2Or, avec l’Intégralisme2, par contraste, avec les idéologies techno-matérialistes dominantes et en rébellion contre l’idolâtrie moderne de l’Histoire, se dessine la chance d’une mutation, caractérisée par la restauration du problème de Dieu dans son essentialité rigoureuse.
3Refusant la tentation fallacieuse d’un retour à la question grecque concernant l’Etre (selon les exhortations d’un Heidegger), l’intégralisme montre que l’Etre, bien loin de représenter l’objet prioritaire de la philosophie, est simplement le code qui règle le discours du monde à partir de « la thésis » de « l’intégral ». Corollairement, il prouve que le véritable auteur de la recherche en philosophie est le moi ; et que c’est l’empreinte égotiste sur les concepts de la philosophie qui leur confère leur originalité comme concepts prospectifs, valoriels et pathétiques ; de même, cette signature égotiste confirme la démarcation fondamentale entre l’interprétation philosophique et le savoir en tant que méthode universelle dans les sciences.
4Or la convergence de ces deux lignes d’argumentation fait apparaître en pleine lumière que l’exigence ultime du moi, telle qu’elle résume la totalité de ses multiples désirs, coïncide avec ce que recherche, depuis Platon, « la Métaphysique ». Ainsi, mais sous condition de revendiquer sa vocation de connaissance interprétative et égotiste en congédiant les illusions dogmatiques, la philosophie se trouve, à nouveau, en état de comprendre l’essentialité de la connaissance de Dieu pour son orientation métaphysique. L’Intégralisme se fixe alors pour tâche d’établir qu’en dépit des formidables objections accumulées par Kant, Nietzsche et Freud, il est légitime de construire une argumentation qui concluerait à l’existence de Dieu comme garant de l’exigence égotiste.
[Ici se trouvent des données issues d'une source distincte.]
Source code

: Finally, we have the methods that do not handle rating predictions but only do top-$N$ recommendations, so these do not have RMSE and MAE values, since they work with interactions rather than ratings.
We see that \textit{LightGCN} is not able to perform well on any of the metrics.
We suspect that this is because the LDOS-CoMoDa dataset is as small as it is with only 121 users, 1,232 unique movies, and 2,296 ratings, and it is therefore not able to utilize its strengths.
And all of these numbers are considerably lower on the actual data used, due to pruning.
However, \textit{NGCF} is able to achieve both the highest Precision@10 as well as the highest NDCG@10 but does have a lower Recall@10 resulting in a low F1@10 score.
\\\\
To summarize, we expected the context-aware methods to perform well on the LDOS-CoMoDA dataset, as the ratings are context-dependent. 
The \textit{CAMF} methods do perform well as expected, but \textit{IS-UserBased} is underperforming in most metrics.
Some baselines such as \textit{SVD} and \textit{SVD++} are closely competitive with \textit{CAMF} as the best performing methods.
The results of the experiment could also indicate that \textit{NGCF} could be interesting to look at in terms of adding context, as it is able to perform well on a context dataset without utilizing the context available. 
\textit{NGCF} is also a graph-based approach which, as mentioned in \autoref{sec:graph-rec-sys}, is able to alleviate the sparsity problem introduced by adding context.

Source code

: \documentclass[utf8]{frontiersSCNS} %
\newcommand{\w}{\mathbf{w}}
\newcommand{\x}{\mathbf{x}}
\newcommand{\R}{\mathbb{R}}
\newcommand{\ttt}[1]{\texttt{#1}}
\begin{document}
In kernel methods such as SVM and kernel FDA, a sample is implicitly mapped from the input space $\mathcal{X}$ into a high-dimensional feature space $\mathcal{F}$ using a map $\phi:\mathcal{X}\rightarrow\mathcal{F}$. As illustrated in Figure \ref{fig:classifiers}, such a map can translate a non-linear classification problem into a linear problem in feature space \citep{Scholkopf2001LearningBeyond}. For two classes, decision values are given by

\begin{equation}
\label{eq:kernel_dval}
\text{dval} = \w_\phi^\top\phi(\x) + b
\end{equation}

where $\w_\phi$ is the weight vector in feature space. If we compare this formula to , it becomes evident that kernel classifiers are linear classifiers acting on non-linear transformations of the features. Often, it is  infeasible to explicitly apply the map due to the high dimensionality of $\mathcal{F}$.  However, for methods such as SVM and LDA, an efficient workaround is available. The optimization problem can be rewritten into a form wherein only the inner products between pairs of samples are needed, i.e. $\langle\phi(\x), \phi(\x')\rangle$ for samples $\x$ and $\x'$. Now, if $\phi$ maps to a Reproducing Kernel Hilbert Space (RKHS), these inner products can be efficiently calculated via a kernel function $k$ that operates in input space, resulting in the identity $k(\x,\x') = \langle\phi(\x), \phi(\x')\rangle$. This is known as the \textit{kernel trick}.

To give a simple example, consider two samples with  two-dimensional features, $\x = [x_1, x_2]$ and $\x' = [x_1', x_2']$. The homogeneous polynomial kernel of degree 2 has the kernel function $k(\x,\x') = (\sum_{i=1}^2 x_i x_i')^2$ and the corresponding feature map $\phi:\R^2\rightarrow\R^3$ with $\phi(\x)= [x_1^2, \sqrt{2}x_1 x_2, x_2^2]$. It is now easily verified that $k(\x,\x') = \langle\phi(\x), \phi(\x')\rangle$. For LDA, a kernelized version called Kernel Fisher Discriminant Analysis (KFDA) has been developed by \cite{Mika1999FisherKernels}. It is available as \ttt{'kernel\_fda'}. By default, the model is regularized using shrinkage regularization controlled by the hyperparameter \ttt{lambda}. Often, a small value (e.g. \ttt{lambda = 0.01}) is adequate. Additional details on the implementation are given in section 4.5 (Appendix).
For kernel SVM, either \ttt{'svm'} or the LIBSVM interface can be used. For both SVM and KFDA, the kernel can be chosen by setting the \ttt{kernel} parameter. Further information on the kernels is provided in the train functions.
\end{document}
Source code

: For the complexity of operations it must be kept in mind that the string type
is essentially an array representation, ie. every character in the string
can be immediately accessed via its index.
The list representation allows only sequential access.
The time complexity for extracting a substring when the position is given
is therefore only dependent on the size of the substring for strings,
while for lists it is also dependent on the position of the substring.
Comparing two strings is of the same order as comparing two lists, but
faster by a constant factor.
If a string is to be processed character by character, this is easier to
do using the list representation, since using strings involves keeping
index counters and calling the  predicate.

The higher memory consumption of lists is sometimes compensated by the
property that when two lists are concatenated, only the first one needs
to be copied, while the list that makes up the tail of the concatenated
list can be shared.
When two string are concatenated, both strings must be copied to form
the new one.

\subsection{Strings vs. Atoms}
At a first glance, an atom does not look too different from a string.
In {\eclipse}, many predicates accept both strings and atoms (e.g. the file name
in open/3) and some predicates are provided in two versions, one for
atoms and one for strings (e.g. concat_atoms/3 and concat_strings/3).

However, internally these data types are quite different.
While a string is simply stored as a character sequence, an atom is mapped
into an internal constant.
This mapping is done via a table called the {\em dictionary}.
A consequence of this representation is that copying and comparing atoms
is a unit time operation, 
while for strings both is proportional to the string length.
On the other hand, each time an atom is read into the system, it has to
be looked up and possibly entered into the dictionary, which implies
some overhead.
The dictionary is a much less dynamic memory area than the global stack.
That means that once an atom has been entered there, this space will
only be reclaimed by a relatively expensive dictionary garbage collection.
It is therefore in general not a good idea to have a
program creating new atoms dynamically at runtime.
5Je me limiterai, ici, à l’analyse des conditions qui préparent cette connaissance de Dieu. Par ces Prolégomènes, j’espère donc ouvrir un chemin vers ce qui est le refuge éternel pour le destin de l’homme et la vérité du monde, — tandis qu’alentour grondent les orages du nihilisme planétaire.
Les conditions anthropologiques : La structure égotiste
6Aux origines de la philosophie il y a cette découverte : pour connaître, il faut re-connaitre, et pour reconnaître, il faut anticiper. La connaissance n’est pas contact entre deux termes aveugles, mais acte de compréhension, où le donné, s’il nous apprend bien quelque chose et donc augmente notre connaissance, doit être déjà comme esquissé dans une visée qui prépare sa rencontre ; l’enrichissement est le complément d’une attente. L’Intégralisme appelle « anticipation compréhensive » cette structure subjective sans laquelle la connaissance ne pourrait se produire. En cela, il ne fait que promouvoir une des idées les plus fécondes léguées par les philosophies antérieures.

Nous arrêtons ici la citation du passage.